Think about the support that facilitators need (for example, building in 30 mins after a group for facilitators to chat about their experience of the group and offload is especially helpful after a heavy week). Some areas (e.g. London) have established training courses for facilitators. If you live in an area without a training course, why not contact one that has one – they may be happy to share resources and information with you.
Venue & Timing
Whilst fantastic groups have flourished in the most basic of surroundings, finding the right venue can really help set the tone for a group. If you’re setting up a group in the community, talk to people in the know and find out whether there are any good venues in your local areas. Try and think outside of the box, looking beyond mental health centres to adult education, community or arts centres. Keep in mind the barriers that might stop potential members from coming along, this might include accessibility, religion/culture and transport links.

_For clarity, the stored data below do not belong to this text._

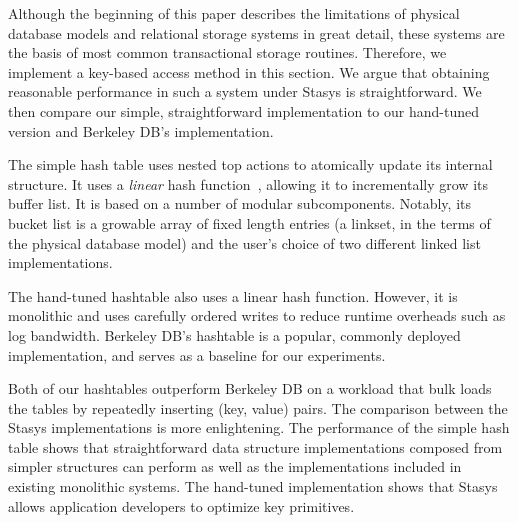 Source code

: \documentclass[letterpaper,twocolumn,10pt]{article}
\newcommand{\yad}{Stasys\xspace}
\begin{document}
Although the beginning of this paper describes the limitations of
physical database models and relational storage systems in great
detail, these systems are the basis of most common transactional
storage routines.  Therefore, we implement a key-based access 
method in this section. We argue that 
obtaining reasonable performance in such a system under \yad is
straightforward.  We then compare our simple, straightforward 
implementation to our hand-tuned version and Berkeley DB's implementation.

The simple hash table uses nested top actions to atomically update its
internal structure.  It uses a {\em linear} hash function~\cite{lht}, allowing
it to incrementally grow its buffer list.  It is based on a number of
modular subcomponents.  Notably, its bucket list is a growable array
of fixed length entries (a linkset, in the terms of the physical
database model) and the user's choice of two different linked list
implementations.

The hand-tuned hashtable also uses a linear hash
function.  However, it is monolithic and uses carefully ordered writes to
reduce runtime overheads such as log bandwidth.  Berkeley DB's
hashtable is a popular, commonly deployed implementation, and serves
as a baseline for our experiments.

Both of our hashtables outperform Berkeley DB on a workload that
bulk loads the tables by repeatedly inserting (key, value) pairs.
The comparison between the \yad  implementations is more
enlightening.  The performance of the simple hash table shows that
straightforward data structure implementations composed from
simpler structures can perform as well as the implementations included 
in existing monolithic systems.  The hand-tuned
implementation shows that \yad allows application developers to
optimize key primitives.


\end{document}
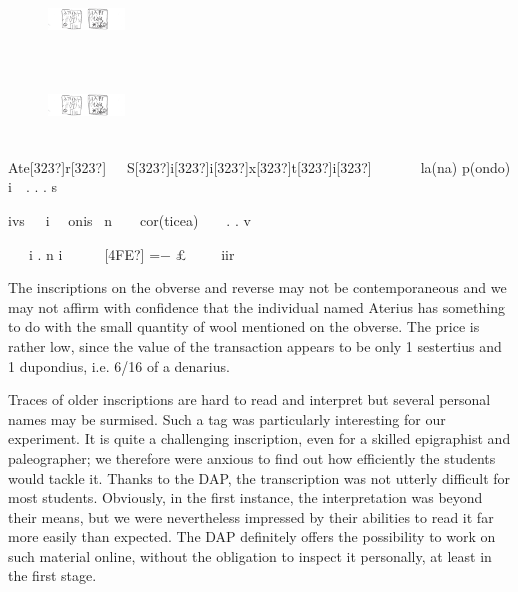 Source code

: \documentclass[amsthm,ebook]{saparticle}
\begin{document}
\begin{figure}
\centering
\includegraphics[width=2.044cm,height=1.794cm]{EAGLE16lameetalteaching-img005.png}
\end{figure}
\begin{figure}
\centering
\includegraphics[width=2.044cm,height=1.794cm]{EAGLE16lameetalteaching-img005.png}
\end{figure}
Ate[323?]r[323?]\ \  \ S[323?]i[323?]i[323?]x[323?]t[323?]i[323?]\ \  \ \ \ \ \ la(na) p(ondo) i\ \ . . . s

ivs\ \  \ i \ \ onis \ n\ \ \ \ cor(ticea)\ \ \ \ . . v\ \ 

\ \  \ i . n i\ \ \ \ \ \ [4FE?] =$-$ £\ \ \ \  \ iir

The inscriptions on the obverse and reverse may not be contemporaneous and we may not affirm with confidence that the
individual named Aterius has something to do with the small quantity of wool mentioned on the obverse. The price is
rather low, since the value of the transaction appears to be only 1 sestertius and 1 dupondius, i.e. 6/16 of a
denarius. 

Traces of older inscriptions are hard to read and interpret but several personal names may be surmised. Such a tag was
particularly interesting for our experiment. It is quite a challenging inscription, even for a skilled epigraphist and
paleographer; we therefore were anxious to find out how efficiently the students would tackle it. Thanks to the DAP,
the transcription was not utterly difficult for most students. Obviously, in the first instance, the interpretation was
beyond their means, but we were nevertheless impressed by their abilities to read it far more easily than expected. The
DAP definitely offers the possibility to work on such material online, without the obligation to inspect it personally,
at least in the first stage.
\end{document}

If you have little or no funding, some organisations will offer free space to community groups. Others may be willing to trade space for free awareness training. Try not to be afraid to ask.
Speak with potential members about the best time and day to run the group. Keep in mind the people you hope will access the group – after work or weekend times may be great for those in work or education, late morning may be best for parents with children in school.
In your group, try and think of creative ways of promoting the group – try to avoid simply creating a flyer and distributing it to local mental health centres. If you use flyers, try and distribute them as widely as you can. Don’t forget local libraries, community groups, adult education colleges, places of worship and GP surgeries. Whilst flyers are great, the personal touch can be really powerful. Promoting the group personally, through making links with local agencies is ideal. Try to identify key people who can promote the group on your behalf. Hearing Voices Groups really are an exciting initiative – and they really make a difference to people’s lives. Use your passion, and the stories of people who have benefited from these groups, to help spread some of this enthusiasm in your community.
Other ideas include: creating a you tube video, making the most of social media (facebook pages, twitter and tumblr), putting an advert in your local paper (or creating a press release for a newsworthy story to raise awareness), getting a stall at local health promotion/mental health trust events, contacting the local radio, setting up a website, sending your details to be listed on the Hearing Voices Network website.
Some groups start with a bang (a big launch event, with guest speakers and workshops). Other start with a whisper (gathering one or two members together for the first group – and growing from there). With your working group members think of the different ways you could launch the group, and decide on the best way forward.
There are lots of things you can, and probably should, think about before launching a Hearing Voices Group. Whilst planning the group, try and keep hold of the idea that Hearing Voices Groups are NOT rocket science. They are simply places where people can meet with other people, without fear of judgement or stigma. Don’t overcomplicate it. Get the basics sorted and ask for advice/support from local groups or the National Hearing Voices Network if you need to.